Your task is to copy the records that follow exactly, minus any images.

[Stored data]

<<<<

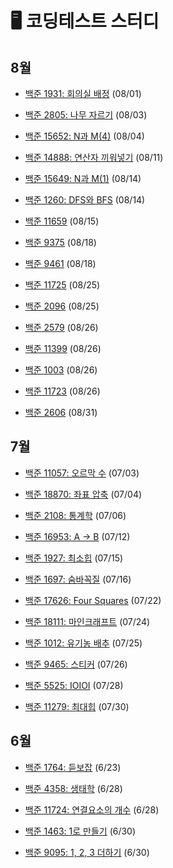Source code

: # 🖥️ 코딩테스트 스터디

## 8월

- [백준 1931: 회의실 배정](https://www.acmicpc.net/problem/1931) (08/01)

- [백준 2805: 나무 자르기](https://www.acmicpc.net/problem/2805) (08/03)

- [백준 15652: N과 M(4)](https://www.acmicpc.net/problem/15652) (08/04)

- [백준 14888: 연산자 끼워넣기](https://www.acmicpc.net/problem/14888) (08/11)

- [백준 15649: N과 M(1)](https://www.acmicpc.net/problem/15649) (08/14)

- [백준 1260: DFS와 BFS](https://www.acmicpc.net/problem/1260) (08/14)

- [백준 11659](https://www.acmicpc.net/problem/11659) (08/15)

- [백준 9375](https://www.acmicpc.net/problem/9375) (08/18)

- [백준 9461](https://www.acmicpc.net/problem/9461) (08/18)

- [백준 11725](https://www.acmicpc.net/problem/11725) (08/25)

- [백준 2096](https://www.acmicpc.net/problem/2096) (08/25)

- [백준 2579](https://www.acmicpc.net/problem/2579) (08/26)

- [백준 11399](https://www.acmicpc.net/problem/11399) (08/26)

- [백준 1003](https://www.acmicpc.net/problem/1003) (08/26)

- [백준 11723](https://www.acmicpc.net/problem/11723) (08/26)

- [백준 2606](https://www.acmicpc.net/problem/2606) (08/31)

## 7월

- [백준 11057: 오르막 수](https://www.acmicpc.net/problem/11057) (07/03)

- [백준 18870: 좌표 압축](https://www.acmicpc.net/problem/18870) (07/04)

- [백준 2108: 통계학](https://www.acmicpc.net/problem/2180) (07/06)

- [백준 16953: A -> B](https://www.acmicpc.net/problem/16953) (07/12)

- [백준 1927: 최소힙](https://www.acmicpc.net/problem/1927) (07/15)

- [백준 1697: 숨바꼭질](https://www.acmicpc.net/problem/1927) (07/16)

- [백준 17626: Four Squares](https://www.acmicpc.net/problem/17626) (07/22)

- [백준 18111: 마인크래프트](https://www.acmicpc.net/problem/18111) (07/24)

- [백준 1012: 유기농 배추](https://www.acmicpc.net/problem/1012) (07/25)

- [백준 9465: 스티커](https://www.acmicpc.net/problem/9465) (07/26)

- [백준 5525: IOIOI](https://www.acmicpc.net/problem/5525) (07/28)

- [백준 11279: 최대힙](https://www.acmicpc.net/problem/11279) (07/30)

## 6월

- [백준 1764: 듣보잡](https://www.acmicpc.net/problem/1764) (6/23)

- [백준 4358: 생태학](https://www.acmicpc.net/problem/4358) (6/28)

- [백준 11724: 연결요소의 개수](https://www.acmicpc.net/problem/11724) (6/28)

- [백준 1463: 1로 만들기](https://www.acmicpc.net/problem/1463) (6/30)

- [백준 9095: 1, 2, 3 더하기](https://www.acmicpc.net/problem/9095) (6/30)
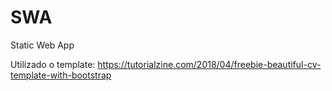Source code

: # SWA
Static Web App

Utilizado o template: https://tutorialzine.com/2018/04/freebie-beautiful-cv-template-with-bootstrap
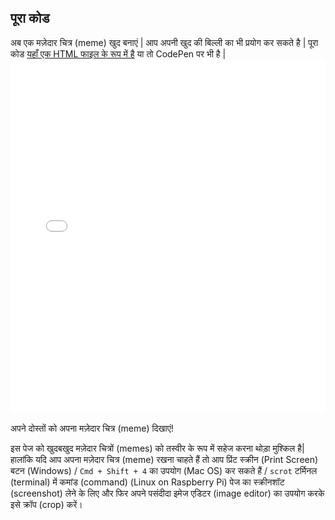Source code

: ## पूरा कोड

अब एक मज़ेदार चित्र (meme) खुद बनाएं | आप अपनी खुद की बिल्ली का भी प्रयोग कर सकते है | पूरा कोड [यहाँ एक HTML फाइल के रूप में है](resources/index.html) या तो CodePen पर भी है | <iframe height='567' scrolling='no' title='बिल्ली के मज़ेदार चित्रों (meme) का जनरेटर' src='//codepen.io/rpflaura/embed/NbbveK/?height=567&theme-id=0&default-tab=js,result&embed-version=2' frameborder='no' allowtransparency='true' allowfullscreen='true' style='width: 100%;' mark="crwd-mark">See the Pen <a href='https://codepen.io/rpflaura/pen/NbbveK/'>Cat Meme Generator</a> by Laura Sach (<a href='https://codepen.io/rpflaura'>@rpflaura</a>) on <a href='https://codepen.io'>CodePen</a>.
</iframe>

अपने दोस्तों को अपना मज़ेदार चित्र (meme) दिखाएं!

इस पेज को खुदबखुद मज़ेदार चित्रों (memes) को तस्वीर के रूप में सहेज करना थोड़ा मुश्किल है| हालांकि यदि आप अपना मज़ेदार चित्र (meme) रखना चाहते हैं तो आप प्रिंट स्क्रीन (Print Screen) बटन (Windows) / `Cmd + Shift + 4` का उपयोग (Mac OS) कर सकते हैं / `scrot` टर्मिनल (terminal) में कमांड (command) (Linux on Raspberry Pi) पेज का स्क्रीनशॉट (screenshot) लेने के लिए और फिर अपने पसंदीदा इमेज एडिटर (image editor) का उपयोग करके इसे क्रॉप (crop) करें।
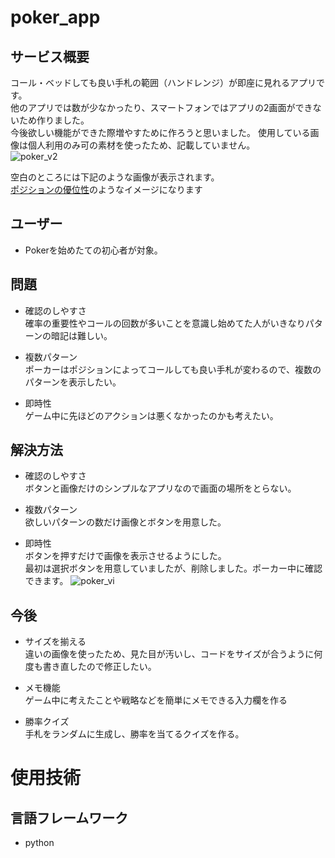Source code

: # poker_app

## サービス概要
コール・ベッドしても良い手札の範囲（ハンドレンジ）が即座に見れるアプリです。<br>
他のアプリでは数が少なかったり、スマートフォンではアプリの2画面ができないため作りました。<br>
今後欲しい機能ができた際増やすために作ろうと思いました。
使用している画像は個人利用のみ可の素材を使ったため、記載していません。<br>
![poker_v2](https://github.com/sueokz/poker_app/assets/77056617/7400a924-33c4-4fe2-9011-7be907b22b6c)


空白のところには下記のような画像が表示されます。<br>
 [ポジションの優位性](https://www.google.com/search?q=%E3%83%9D%E3%83%BC%E3%82%AB%E3%83%BC%E3%80%80%E5%BC%B7%E3%81%95%E9%85%8D%E7%BD%AE&tbm=isch&ved=2ahUKEwj7mNjp9M-CAxXRePUHHSL3AvkQ2-cCegQIABAA&oq=%E3%83%9D%E3%83%BC%E3%82%AB%E3%83%BC%E3%80%80%E5%BC%B7%E3%81%95%E9%85%8D%E7%BD%AE&gs_lcp=CgNpbWcQAzoECCMQJzoLCAAQgAQQsQMQgwE6BQgAEIAEOgcIABCABBAEOgkIABCABBAEEBg6BwgAEIAEEBc6CAgAEAgQHhAXUNgYWPtEYJZLaABwAHgAgAGgAYgB8A6SAQQ2LjExmAEAoAEBqgELZ3dzLXdpei1pbWfAAQE&sclient=img&ei=NOtZZfuuL9Hx1e8Pou6LyA8&bih=629&biw=1366#imgrc=nvQcW2fUsdNVqM)のようなイメージになります<br>



## ユーザー
- Pokerを始めたての初心者が対象。<br>

## 問題
- 確認のしやすさ<br>
確率の重要性やコールの回数が多いことを意識し始めてた人がいきなりパターンの暗記は難しい。<br>

- 複数パターン<br>
ポーカーはポジションによってコールしても良い手札が変わるので、複数のパターンを表示したい。<br>

- 即時性<br>
ゲーム中に先ほどのアクションは悪くなかったのかも考えたい。<br>

## 解決方法
- 確認のしやすさ<br>
ボタンと画像だけのシンプルなアプリなので画面の場所をとらない。<br>

- 複数パターン<br>
欲しいパターンの数だけ画像とボタンを用意した。<br>

- 即時性<br>
ボタンを押すだけで画像を表示させるようにした。<br>
最初は選択ボタンを用意していましたが、削除しました。ポーカー中に確認できます。
![poker_vi](https://github.com/sueokz/poker_app/assets/77056617/aedea7aa-a792-44a1-a180-4d275373a5fa)

## 今後
- サイズを揃える<br>
違いの画像を使ったため、見た目が汚いし、コードをサイズが合うように何度も書き直したので修正したい。<br>

- メモ機能<br>
ゲーム中に考えたことや戦略などを簡単にメモできる入力欄を作る<br>

- 勝率クイズ<br>
手札をランダムに生成し、勝率を当てるクイズを作る。<br>

# 使用技術
## 言語フレームワーク
- python

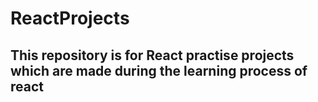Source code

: # ReactProjects

## This repository is for React practise projects which are made during the learning process of react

>>>>

• Task output:
Source code

: # 🖥️ 코딩테스트 스터디

## 8월

- [백준 1931: 회의실 배정](https://www.acmicpc.net/problem/1931) (08/01)

- [백준 2805: 나무 자르기](https://www.acmicpc.net/problem/2805) (08/03)

- [백준 15652: N과 M(4)](https://www.acmicpc.net/problem/15652) (08/04)

- [백준 14888: 연산자 끼워넣기](https://www.acmicpc.net/problem/14888) (08/11)

- [백준 15649: N과 M(1)](https://www.acmicpc.net/problem/15649) (08/14)

- [백준 1260: DFS와 BFS](https://www.acmicpc.net/problem/1260) (08/14)

- [백준 11659](https://www.acmicpc.net/problem/11659) (08/15)

- [백준 9375](https://www.acmicpc.net/problem/9375) (08/18)

- [백준 9461](https://www.acmicpc.net/problem/9461) (08/18)

- [백준 11725](https://www.acmicpc.net/problem/11725) (08/25)

- [백준 2096](https://www.acmicpc.net/problem/2096) (08/25)

- [백준 2579](https://www.acmicpc.net/problem/2579) (08/26)

- [백준 11399](https://www.acmicpc.net/problem/11399) (08/26)

- [백준 1003](https://www.acmicpc.net/problem/1003) (08/26)

- [백준 11723](https://www.acmicpc.net/problem/11723) (08/26)

- [백준 2606](https://www.acmicpc.net/problem/2606) (08/31)

## 7월

- [백준 11057: 오르막 수](https://www.acmicpc.net/problem/11057) (07/03)

- [백준 18870: 좌표 압축](https://www.acmicpc.net/problem/18870) (07/04)

- [백준 2108: 통계학](https://www.acmicpc.net/problem/2180) (07/06)

- [백준 16953: A -> B](https://www.acmicpc.net/problem/16953) (07/12)

- [백준 1927: 최소힙](https://www.acmicpc.net/problem/1927) (07/15)

- [백준 1697: 숨바꼭질](https://www.acmicpc.net/problem/1927) (07/16)

- [백준 17626: Four Squares](https://www.acmicpc.net/problem/17626) (07/22)

- [백준 18111: 마인크래프트](https://www.acmicpc.net/problem/18111) (07/24)

- [백준 1012: 유기농 배추](https://www.acmicpc.net/problem/1012) (07/25)

- [백준 9465: 스티커](https://www.acmicpc.net/problem/9465) (07/26)

- [백준 5525: IOIOI](https://www.acmicpc.net/problem/5525) (07/28)

- [백준 11279: 최대힙](https://www.acmicpc.net/problem/11279) (07/30)

## 6월

- [백준 1764: 듣보잡](https://www.acmicpc.net/problem/1764) (6/23)

- [백준 4358: 생태학](https://www.acmicpc.net/problem/4358) (6/28)

- [백준 11724: 연결요소의 개수](https://www.acmicpc.net/problem/11724) (6/28)

- [백준 1463: 1로 만들기](https://www.acmicpc.net/problem/1463) (6/30)

- [백준 9095: 1, 2, 3 더하기](https://www.acmicpc.net/problem/9095) (6/30)
Source code

: # SWA
Static Web App

Utilizado o template: https://tutorialzine.com/2018/04/freebie-beautiful-cv-template-with-bootstrap
Source code

: ## पूरा कोड

अब एक मज़ेदार चित्र (meme) खुद बनाएं | आप अपनी खुद की बिल्ली का भी प्रयोग कर सकते है | पूरा कोड [यहाँ एक HTML फाइल के रूप में है](resources/index.html) या तो CodePen पर भी है | <iframe height='567' scrolling='no' title='बिल्ली के मज़ेदार चित्रों (meme) का जनरेटर' src='//codepen.io/rpflaura/embed/NbbveK/?height=567&theme-id=0&default-tab=js,result&embed-version=2' frameborder='no' allowtransparency='true' allowfullscreen='true' style='width: 100%;' mark="crwd-mark">See the Pen <a href='https://codepen.io/rpflaura/pen/NbbveK/'>Cat Meme Generator</a> by Laura Sach (<a href='https://codepen.io/rpflaura'>@rpflaura</a>) on <a href='https://codepen.io'>CodePen</a>.
</iframe>

अपने दोस्तों को अपना मज़ेदार चित्र (meme) दिखाएं!

इस पेज को खुदबखुद मज़ेदार चित्रों (memes) को तस्वीर के रूप में सहेज करना थोड़ा मुश्किल है| हालांकि यदि आप अपना मज़ेदार चित्र (meme) रखना चाहते हैं तो आप प्रिंट स्क्रीन (Print Screen) बटन (Windows) / `Cmd + Shift + 4` का उपयोग (Mac OS) कर सकते हैं / `scrot` टर्मिनल (terminal) में कमांड (command) (Linux on Raspberry Pi) पेज का स्क्रीनशॉट (screenshot) लेने के लिए और फिर अपने पसंदीदा इमेज एडिटर (image editor) का उपयोग करके इसे क्रॉप (crop) करें।
Source code

: # poker_app

## サービス概要
コール・ベッドしても良い手札の範囲（ハンドレンジ）が即座に見れるアプリです。<br>
他のアプリでは数が少なかったり、スマートフォンではアプリの2画面ができないため作りました。<br>
今後欲しい機能ができた際増やすために作ろうと思いました。
使用している画像は個人利用のみ可の素材を使ったため、記載していません。<br>
![poker_v2](https://github.com/sueokz/poker_app/assets/77056617/7400a924-33c4-4fe2-9011-7be907b22b6c)


空白のところには下記のような画像が表示されます。<br>
 [ポジションの優位性](https://www.google.com/search?q=%E3%83%9D%E3%83%BC%E3%82%AB%E3%83%BC%E3%80%80%E5%BC%B7%E3%81%95%E9%85%8D%E7%BD%AE&tbm=isch&ved=2ahUKEwj7mNjp9M-CAxXRePUHHSL3AvkQ2-cCegQIABAA&oq=%E3%83%9D%E3%83%BC%E3%82%AB%E3%83%BC%E3%80%80%E5%BC%B7%E3%81%95%E9%85%8D%E7%BD%AE&gs_lcp=CgNpbWcQAzoECCMQJzoLCAAQgAQQsQMQgwE6BQgAEIAEOgcIABCABBAEOgkIABCABBAEEBg6BwgAEIAEEBc6CAgAEAgQHhAXUNgYWPtEYJZLaABwAHgAgAGgAYgB8A6SAQQ2LjExmAEAoAEBqgELZ3dzLXdpei1pbWfAAQE&sclient=img&ei=NOtZZfuuL9Hx1e8Pou6LyA8&bih=629&biw=1366#imgrc=nvQcW2fUsdNVqM)のようなイメージになります<br>



## ユーザー
- Pokerを始めたての初心者が対象。<br>

## 問題
- 確認のしやすさ<br>
確率の重要性やコールの回数が多いことを意識し始めてた人がいきなりパターンの暗記は難しい。<br>

- 複数パターン<br>
ポーカーはポジションによってコールしても良い手札が変わるので、複数のパターンを表示したい。<br>

- 即時性<br>
ゲーム中に先ほどのアクションは悪くなかったのかも考えたい。<br>

## 解決方法
- 確認のしやすさ<br>
ボタンと画像だけのシンプルなアプリなので画面の場所をとらない。<br>

- 複数パターン<br>
欲しいパターンの数だけ画像とボタンを用意した。<br>

- 即時性<br>
ボタンを押すだけで画像を表示させるようにした。<br>
最初は選択ボタンを用意していましたが、削除しました。ポーカー中に確認できます。
![poker_vi](https://github.com/sueokz/poker_app/assets/77056617/aedea7aa-a792-44a1-a180-4d275373a5fa)

## 今後
- サイズを揃える<br>
違いの画像を使ったため、見た目が汚いし、コードをサイズが合うように何度も書き直したので修正したい。<br>

- メモ機能<br>
ゲーム中に考えたことや戦略などを簡単にメモできる入力欄を作る<br>

- 勝率クイズ<br>
手札をランダムに生成し、勝率を当てるクイズを作る。<br>

# 使用技術
## 言語フレームワーク
- python

Source code

: # ReactProjects

## This repository is for React practise projects which are made during the learning process of react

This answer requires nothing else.